Azza- Entry #4

One of my side projects was getting to make more of an enzyme called phusion that is used in PCR. Phusion is similar to the Taq polymerase were more familiar with, but the difference is that phusion is a lot more heat stable because it was first discovered in hot springs and therefore can withstand high annealing temperatures. It was definitely not easy trying to purify phusion with the FPLC, but once I was finally able to the amount of phusion I was able to replicate was worth up to $168,000! Taq is available for commercial purchase, but it’s also very expensive, so most labs (if they have the time) prefer to make more phusion on their own. The process is very straight-forward. You began with a phusion stock that is stored in the -80 degree. You use a pipette tip and scrap some phusion out and place it in a 25mL starter culture of broth (either LB or 2XYT). Because phusion has a kanamycin and chloramphenicol resistance gene, we used 25 uL of each to have a selection component. The next day we use the starter culture to induct a larger culture of 750 mL of bacterial broth. Then we spin down the larger culture and suspend the pellet in lysis buffer and sonicate and heat it up and finally run it on the FPLC. The FPLC is a machine basically composed of anion and cation exchange tubes that allow for the purification of phusion.
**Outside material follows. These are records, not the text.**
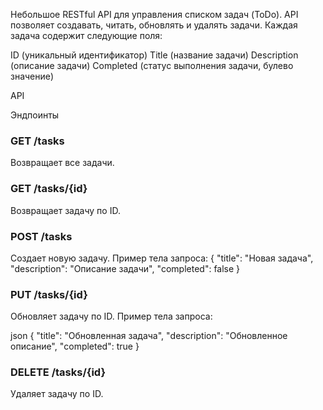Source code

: Небольшое RESTful API для управления списком задач (ToDo). 
API позволяет создавать, читать, обновлять и удалять задачи. Каждая задача содержит следующие поля:

ID (уникальный идентификатор)
Title (название задачи)
Description (описание задачи)
Completed (статус выполнения задачи, булево значение)

API

Эндпоинты

### GET /tasks
Возвращает все задачи.

### GET /tasks/{id}
Возвращает задачу по ID.

### POST /tasks
Создает новую задачу. Пример тела запроса:
{
  "title": "Новая задача",
  "description": "Описание задачи",
  "completed": false
}

### PUT /tasks/{id}
Обновляет задачу по ID. Пример тела запроса:

json
{
  "title": "Обновленная задача",
  "description": "Обновленное описание",
  "completed": true
}
### DELETE /tasks/{id}
Удаляет задачу по ID.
To test if we’ve purified phusion we run the sample on a protein gel. The image below are my results after performing the protein gels. The different wells are different concentrations of phusion which were diluted with nuclease-free water. The last well is the commercial phusion we used to compare the one I made to. You can see how concentrated the phusion I made, which shows that they can now start using the phusion I made!